Records to process:

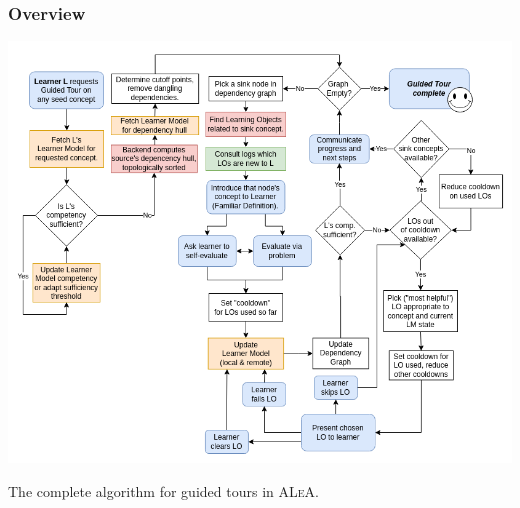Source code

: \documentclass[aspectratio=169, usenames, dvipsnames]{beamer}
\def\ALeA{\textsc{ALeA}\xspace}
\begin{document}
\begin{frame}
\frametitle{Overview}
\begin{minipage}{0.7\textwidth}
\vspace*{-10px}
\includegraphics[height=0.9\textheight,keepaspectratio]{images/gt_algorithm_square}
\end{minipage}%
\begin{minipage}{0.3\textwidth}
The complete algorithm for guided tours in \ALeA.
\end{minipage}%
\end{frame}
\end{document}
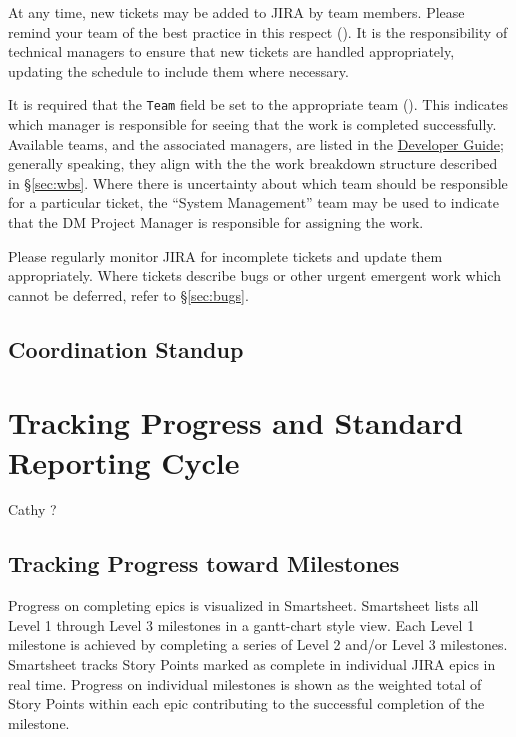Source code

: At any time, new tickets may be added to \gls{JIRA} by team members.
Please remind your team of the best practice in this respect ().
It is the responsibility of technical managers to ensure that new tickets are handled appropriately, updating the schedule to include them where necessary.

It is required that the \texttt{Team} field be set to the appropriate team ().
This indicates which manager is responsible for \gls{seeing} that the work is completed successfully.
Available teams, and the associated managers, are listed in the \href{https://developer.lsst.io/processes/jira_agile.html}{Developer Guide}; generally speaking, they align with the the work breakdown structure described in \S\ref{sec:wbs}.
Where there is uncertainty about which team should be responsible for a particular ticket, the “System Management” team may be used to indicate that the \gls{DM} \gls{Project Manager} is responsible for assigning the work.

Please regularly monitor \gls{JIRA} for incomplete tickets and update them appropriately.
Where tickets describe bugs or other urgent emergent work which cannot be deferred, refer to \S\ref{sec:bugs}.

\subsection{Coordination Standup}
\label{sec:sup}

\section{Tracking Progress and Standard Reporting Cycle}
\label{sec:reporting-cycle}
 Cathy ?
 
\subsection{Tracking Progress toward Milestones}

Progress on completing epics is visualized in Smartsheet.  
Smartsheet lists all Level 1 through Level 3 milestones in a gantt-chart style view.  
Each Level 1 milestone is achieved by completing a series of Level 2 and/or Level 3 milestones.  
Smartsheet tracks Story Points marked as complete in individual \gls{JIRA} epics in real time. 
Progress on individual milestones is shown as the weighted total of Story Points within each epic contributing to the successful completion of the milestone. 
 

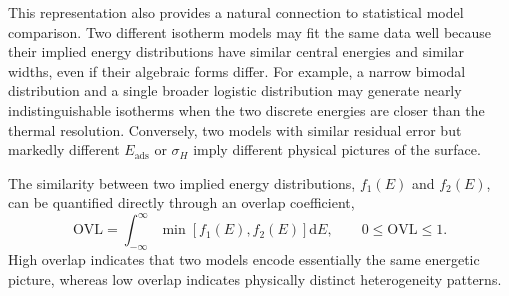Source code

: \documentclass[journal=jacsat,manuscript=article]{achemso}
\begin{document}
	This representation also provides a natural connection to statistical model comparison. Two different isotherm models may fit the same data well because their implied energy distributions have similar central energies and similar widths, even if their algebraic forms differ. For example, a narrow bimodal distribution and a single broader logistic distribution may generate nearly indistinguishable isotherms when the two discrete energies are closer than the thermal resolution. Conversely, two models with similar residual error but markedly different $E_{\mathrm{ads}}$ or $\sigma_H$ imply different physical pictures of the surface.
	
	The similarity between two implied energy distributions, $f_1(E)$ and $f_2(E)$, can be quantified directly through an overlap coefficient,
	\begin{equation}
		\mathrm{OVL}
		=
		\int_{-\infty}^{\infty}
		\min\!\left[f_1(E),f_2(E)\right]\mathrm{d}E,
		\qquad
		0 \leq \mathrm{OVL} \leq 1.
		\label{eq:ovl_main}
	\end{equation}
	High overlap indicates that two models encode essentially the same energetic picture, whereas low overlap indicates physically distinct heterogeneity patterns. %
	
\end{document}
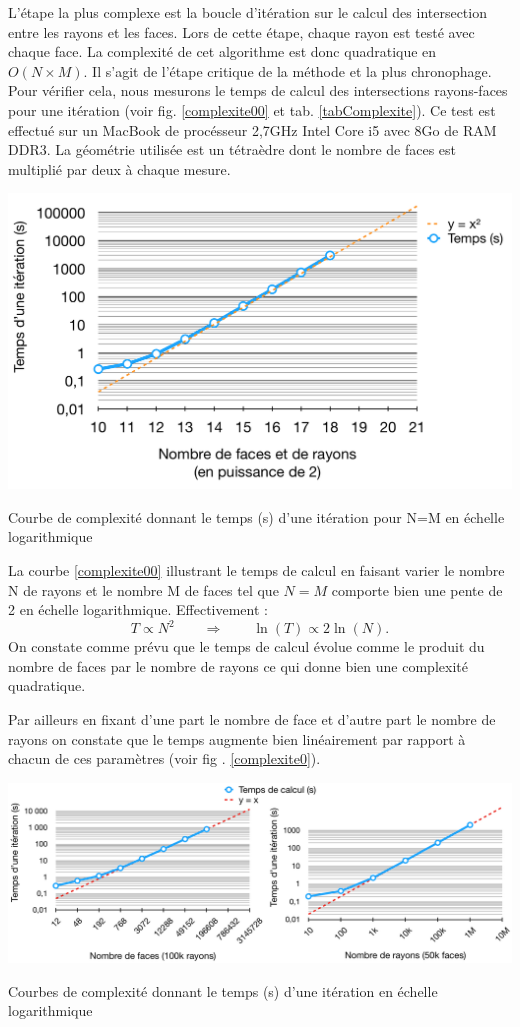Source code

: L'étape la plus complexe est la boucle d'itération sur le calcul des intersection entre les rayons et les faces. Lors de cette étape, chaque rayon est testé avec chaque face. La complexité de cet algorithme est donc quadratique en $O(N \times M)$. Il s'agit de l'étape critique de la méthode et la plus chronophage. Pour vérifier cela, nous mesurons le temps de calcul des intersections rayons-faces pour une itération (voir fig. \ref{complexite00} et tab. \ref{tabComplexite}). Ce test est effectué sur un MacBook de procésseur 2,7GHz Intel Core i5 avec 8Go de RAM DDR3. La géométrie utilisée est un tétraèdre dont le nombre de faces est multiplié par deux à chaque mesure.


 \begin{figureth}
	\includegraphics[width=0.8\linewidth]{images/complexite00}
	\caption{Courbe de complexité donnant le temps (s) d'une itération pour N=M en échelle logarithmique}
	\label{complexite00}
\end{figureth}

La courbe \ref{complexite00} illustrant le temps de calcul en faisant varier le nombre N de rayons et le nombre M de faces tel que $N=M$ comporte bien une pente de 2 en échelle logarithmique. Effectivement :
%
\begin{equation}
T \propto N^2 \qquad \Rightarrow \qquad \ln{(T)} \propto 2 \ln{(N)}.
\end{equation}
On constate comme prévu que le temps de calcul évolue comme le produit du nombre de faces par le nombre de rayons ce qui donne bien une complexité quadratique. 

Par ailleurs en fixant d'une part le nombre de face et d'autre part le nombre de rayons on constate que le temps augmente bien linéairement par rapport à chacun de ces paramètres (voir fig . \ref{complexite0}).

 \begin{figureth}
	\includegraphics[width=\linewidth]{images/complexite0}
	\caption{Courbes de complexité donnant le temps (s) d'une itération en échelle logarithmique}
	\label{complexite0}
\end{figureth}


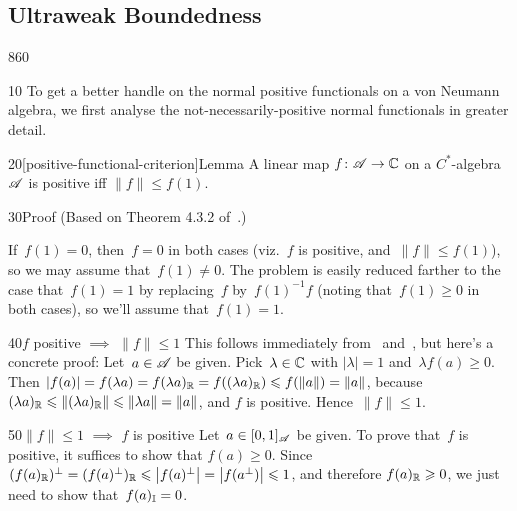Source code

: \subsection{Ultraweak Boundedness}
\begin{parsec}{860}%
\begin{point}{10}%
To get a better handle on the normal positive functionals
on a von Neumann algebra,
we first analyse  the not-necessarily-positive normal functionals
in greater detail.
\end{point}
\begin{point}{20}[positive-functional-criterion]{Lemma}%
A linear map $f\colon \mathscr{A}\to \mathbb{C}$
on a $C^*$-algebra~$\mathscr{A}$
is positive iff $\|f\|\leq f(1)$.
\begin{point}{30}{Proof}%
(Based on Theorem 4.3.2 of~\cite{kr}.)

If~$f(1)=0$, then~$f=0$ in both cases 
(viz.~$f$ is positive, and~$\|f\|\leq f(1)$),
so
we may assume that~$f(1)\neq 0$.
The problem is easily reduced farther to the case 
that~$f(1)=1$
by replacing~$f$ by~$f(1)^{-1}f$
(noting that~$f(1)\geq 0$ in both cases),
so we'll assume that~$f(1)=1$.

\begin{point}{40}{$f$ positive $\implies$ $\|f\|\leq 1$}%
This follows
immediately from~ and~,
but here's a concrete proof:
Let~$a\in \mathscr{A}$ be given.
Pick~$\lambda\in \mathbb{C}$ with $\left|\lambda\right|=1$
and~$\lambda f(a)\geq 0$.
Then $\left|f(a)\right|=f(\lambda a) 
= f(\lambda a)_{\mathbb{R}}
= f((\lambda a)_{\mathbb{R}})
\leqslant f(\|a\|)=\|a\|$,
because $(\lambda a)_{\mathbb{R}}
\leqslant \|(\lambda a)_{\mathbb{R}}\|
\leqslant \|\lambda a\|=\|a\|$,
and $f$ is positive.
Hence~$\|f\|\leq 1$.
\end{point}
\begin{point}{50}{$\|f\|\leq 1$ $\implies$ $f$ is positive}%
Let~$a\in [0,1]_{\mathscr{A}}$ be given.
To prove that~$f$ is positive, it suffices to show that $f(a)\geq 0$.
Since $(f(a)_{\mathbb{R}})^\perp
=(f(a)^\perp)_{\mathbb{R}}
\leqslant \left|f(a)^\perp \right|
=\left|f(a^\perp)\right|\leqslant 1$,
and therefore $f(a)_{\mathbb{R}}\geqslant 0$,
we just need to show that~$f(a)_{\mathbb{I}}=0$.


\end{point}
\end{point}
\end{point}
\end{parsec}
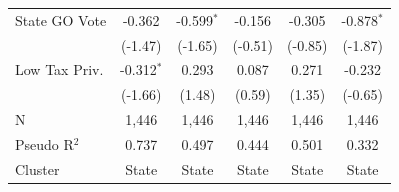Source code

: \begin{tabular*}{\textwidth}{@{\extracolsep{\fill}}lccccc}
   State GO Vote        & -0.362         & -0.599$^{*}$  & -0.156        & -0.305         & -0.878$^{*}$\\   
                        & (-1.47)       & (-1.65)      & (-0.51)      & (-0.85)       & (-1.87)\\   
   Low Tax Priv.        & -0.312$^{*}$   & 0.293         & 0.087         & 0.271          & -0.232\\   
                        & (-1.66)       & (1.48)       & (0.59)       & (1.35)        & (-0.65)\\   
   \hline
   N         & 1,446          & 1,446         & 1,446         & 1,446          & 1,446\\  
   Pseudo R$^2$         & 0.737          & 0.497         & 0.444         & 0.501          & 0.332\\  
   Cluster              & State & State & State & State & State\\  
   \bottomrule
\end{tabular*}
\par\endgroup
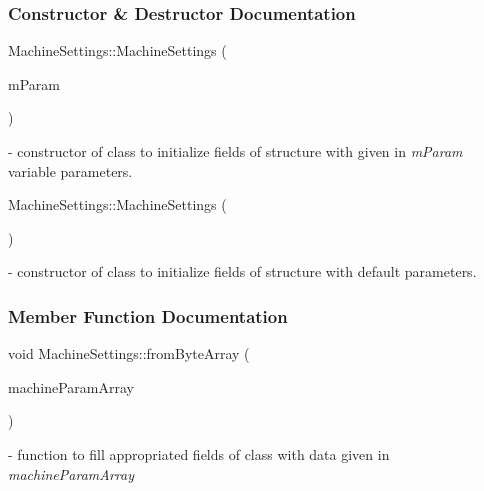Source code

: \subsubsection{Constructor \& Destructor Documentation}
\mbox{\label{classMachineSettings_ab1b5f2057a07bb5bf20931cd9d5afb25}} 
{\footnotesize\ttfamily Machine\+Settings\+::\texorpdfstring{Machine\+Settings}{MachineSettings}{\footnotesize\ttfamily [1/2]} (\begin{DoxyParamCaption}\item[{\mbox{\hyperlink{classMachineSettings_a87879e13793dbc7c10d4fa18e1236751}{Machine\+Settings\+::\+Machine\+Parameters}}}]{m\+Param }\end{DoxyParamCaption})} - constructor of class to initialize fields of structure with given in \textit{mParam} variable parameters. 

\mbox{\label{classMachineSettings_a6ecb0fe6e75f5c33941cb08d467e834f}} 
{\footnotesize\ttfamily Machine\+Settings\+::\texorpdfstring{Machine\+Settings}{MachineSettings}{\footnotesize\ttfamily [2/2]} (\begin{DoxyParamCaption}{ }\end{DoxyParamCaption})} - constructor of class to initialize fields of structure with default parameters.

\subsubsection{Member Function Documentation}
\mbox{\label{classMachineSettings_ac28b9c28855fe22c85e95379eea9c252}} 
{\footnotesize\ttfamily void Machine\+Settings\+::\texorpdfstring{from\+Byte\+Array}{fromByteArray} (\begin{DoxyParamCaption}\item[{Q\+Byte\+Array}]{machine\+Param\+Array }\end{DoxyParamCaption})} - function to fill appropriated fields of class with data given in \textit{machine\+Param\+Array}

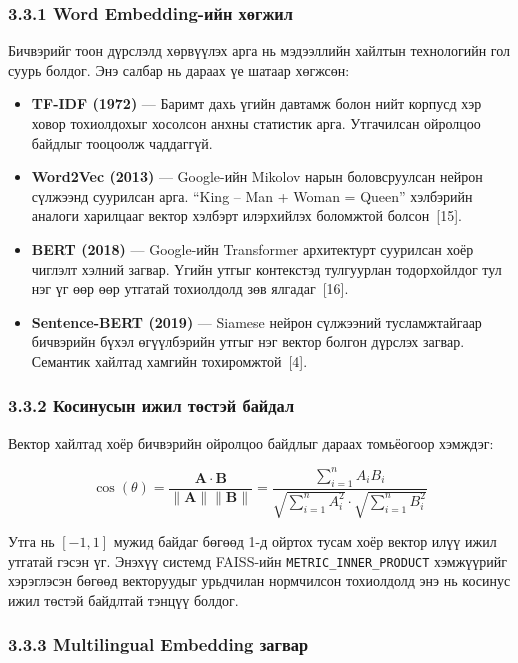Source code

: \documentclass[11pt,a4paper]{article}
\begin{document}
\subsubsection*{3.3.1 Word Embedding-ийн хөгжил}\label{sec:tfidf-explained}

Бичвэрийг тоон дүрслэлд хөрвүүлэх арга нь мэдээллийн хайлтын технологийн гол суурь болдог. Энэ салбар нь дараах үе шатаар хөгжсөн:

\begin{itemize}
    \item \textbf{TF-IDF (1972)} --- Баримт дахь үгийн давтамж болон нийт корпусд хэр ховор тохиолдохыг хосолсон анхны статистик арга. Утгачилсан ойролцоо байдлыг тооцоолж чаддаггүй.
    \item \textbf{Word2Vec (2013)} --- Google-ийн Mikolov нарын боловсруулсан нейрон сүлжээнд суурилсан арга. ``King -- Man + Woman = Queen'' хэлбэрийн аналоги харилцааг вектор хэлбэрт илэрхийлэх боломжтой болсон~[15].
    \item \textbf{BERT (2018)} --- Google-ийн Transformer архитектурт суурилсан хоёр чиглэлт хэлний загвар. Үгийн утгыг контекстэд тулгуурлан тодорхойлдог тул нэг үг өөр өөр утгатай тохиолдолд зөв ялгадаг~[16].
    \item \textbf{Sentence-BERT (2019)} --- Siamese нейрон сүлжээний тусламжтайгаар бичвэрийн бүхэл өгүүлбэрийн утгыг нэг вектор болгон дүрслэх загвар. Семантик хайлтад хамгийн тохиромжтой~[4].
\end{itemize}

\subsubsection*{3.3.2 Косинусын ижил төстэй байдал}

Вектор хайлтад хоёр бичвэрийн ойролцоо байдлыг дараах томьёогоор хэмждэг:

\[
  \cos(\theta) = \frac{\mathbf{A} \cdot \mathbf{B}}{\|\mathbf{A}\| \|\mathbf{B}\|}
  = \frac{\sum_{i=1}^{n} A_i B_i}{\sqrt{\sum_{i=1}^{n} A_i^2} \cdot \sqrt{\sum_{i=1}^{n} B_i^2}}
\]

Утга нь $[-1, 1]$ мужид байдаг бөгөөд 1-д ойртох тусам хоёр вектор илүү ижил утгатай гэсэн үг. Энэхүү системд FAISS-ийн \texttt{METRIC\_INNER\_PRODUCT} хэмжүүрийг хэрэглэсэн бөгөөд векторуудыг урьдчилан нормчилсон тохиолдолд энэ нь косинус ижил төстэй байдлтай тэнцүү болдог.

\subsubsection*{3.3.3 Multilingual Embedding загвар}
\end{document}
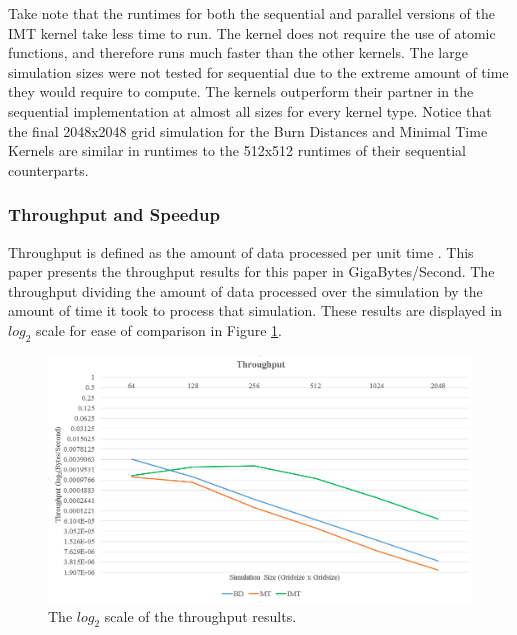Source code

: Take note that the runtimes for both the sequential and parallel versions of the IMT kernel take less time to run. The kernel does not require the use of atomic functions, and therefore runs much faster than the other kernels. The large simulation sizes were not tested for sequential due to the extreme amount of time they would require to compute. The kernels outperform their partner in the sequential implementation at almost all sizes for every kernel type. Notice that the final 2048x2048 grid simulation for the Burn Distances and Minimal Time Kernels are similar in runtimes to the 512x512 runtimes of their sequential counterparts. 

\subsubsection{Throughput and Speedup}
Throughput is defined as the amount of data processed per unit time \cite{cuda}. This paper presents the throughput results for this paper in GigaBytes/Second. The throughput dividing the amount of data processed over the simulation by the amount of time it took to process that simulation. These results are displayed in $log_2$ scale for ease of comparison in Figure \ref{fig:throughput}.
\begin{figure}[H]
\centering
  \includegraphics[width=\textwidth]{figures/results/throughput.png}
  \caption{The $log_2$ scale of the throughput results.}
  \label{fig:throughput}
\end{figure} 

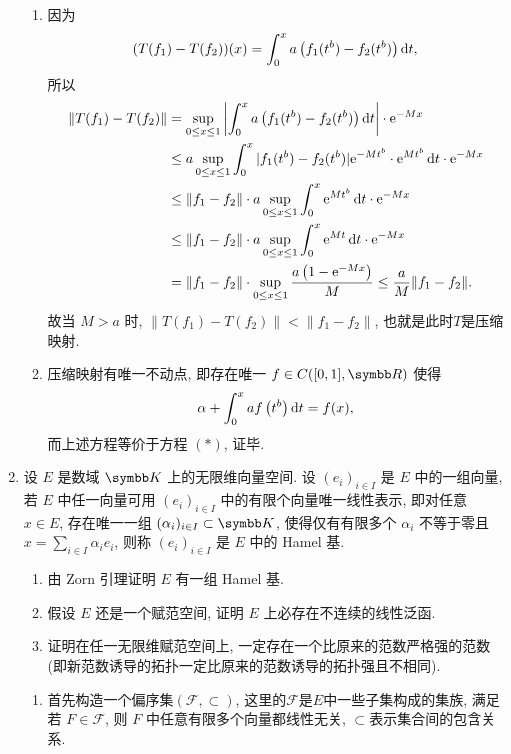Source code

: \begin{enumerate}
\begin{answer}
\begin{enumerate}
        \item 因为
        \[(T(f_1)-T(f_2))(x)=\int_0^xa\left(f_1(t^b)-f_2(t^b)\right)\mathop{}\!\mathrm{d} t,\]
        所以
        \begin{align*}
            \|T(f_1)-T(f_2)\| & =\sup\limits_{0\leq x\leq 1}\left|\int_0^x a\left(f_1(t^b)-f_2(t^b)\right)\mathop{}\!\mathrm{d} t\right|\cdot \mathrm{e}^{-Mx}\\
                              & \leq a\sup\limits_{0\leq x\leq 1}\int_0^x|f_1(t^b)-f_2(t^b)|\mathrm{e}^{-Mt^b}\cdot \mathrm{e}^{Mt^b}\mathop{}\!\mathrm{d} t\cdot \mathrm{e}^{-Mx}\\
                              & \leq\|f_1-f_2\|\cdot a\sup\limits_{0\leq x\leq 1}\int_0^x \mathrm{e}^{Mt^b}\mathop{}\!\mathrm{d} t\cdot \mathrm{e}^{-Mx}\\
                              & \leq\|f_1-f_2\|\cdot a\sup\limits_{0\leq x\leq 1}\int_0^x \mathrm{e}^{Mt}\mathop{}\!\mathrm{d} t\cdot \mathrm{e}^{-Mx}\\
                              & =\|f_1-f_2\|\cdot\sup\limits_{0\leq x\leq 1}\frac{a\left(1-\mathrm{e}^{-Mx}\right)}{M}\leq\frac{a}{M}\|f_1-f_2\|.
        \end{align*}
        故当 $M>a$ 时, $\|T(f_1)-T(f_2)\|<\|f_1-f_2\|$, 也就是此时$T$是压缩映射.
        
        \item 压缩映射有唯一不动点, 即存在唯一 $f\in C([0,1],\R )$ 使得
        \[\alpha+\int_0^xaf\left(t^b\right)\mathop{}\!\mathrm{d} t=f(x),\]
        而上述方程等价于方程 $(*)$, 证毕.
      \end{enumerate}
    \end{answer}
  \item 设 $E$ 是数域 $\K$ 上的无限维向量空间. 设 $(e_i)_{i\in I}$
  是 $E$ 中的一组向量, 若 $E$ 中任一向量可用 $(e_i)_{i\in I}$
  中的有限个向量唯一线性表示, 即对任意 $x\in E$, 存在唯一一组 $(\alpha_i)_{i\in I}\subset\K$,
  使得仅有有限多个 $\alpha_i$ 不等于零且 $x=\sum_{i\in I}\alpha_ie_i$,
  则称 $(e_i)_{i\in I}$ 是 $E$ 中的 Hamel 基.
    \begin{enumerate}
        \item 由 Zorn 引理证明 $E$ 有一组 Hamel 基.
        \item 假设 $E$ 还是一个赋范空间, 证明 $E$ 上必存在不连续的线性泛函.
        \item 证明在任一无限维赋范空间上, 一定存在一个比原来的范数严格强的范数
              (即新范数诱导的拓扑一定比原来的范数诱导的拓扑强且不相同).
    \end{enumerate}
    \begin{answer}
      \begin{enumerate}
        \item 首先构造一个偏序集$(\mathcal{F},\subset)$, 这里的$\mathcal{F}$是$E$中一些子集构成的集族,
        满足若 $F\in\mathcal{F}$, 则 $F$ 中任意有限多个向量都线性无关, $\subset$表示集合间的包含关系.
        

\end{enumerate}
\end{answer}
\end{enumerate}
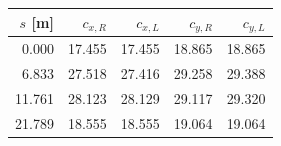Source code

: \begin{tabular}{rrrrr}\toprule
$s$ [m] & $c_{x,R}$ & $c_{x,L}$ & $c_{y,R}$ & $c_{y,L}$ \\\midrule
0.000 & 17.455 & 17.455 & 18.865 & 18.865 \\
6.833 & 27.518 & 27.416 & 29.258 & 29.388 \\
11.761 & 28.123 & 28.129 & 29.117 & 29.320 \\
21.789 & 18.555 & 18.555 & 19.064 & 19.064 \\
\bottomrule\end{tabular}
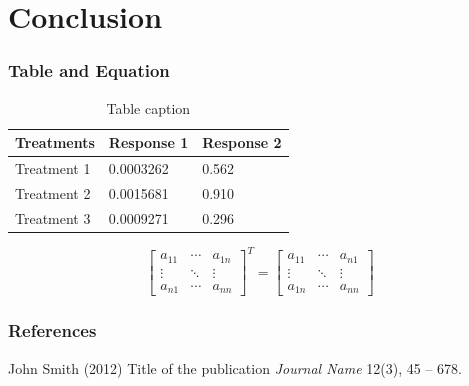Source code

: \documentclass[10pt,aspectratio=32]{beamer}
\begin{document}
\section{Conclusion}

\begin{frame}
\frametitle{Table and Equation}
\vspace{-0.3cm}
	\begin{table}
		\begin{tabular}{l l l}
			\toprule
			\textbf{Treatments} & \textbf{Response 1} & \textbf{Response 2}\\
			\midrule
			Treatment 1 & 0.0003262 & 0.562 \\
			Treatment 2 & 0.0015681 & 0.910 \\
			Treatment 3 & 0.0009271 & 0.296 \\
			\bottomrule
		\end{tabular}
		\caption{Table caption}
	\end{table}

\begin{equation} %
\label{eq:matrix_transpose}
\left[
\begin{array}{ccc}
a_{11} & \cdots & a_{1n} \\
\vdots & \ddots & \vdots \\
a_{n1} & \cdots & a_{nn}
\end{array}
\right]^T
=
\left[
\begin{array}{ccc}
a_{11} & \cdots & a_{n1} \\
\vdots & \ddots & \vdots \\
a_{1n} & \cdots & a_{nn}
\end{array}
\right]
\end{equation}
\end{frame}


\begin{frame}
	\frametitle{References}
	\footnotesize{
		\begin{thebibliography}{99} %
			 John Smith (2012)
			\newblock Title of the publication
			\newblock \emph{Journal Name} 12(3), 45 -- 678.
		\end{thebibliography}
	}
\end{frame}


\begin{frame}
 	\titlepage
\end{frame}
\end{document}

The problem: Whenever the string "загвар" turns up in a line above, copy that line out.

Result for this exercise:
    \item \textbf{BERT (2018)} --- Google-ийн Transformer архитектурт суурилсан хоёр чиглэлт хэлний загвар. Үгийн утгыг контекстэд тулгуурлан тодорхойлдог тул нэг үг өөр өөр утгатай тохиолдолд зөв ялгадаг~[16].
    \item \textbf{Sentence-BERT (2019)} --- Siamese нейрон сүлжээний тусламжтайгаар бичвэрийн бүхэл өгүүлбэрийн утгыг нэг вектор болгон дүрслэх загвар. Семантик хайлтад хамгийн тохиромжтой~[4].
\subsubsection*{3.3.3 Multilingual Embedding загвар}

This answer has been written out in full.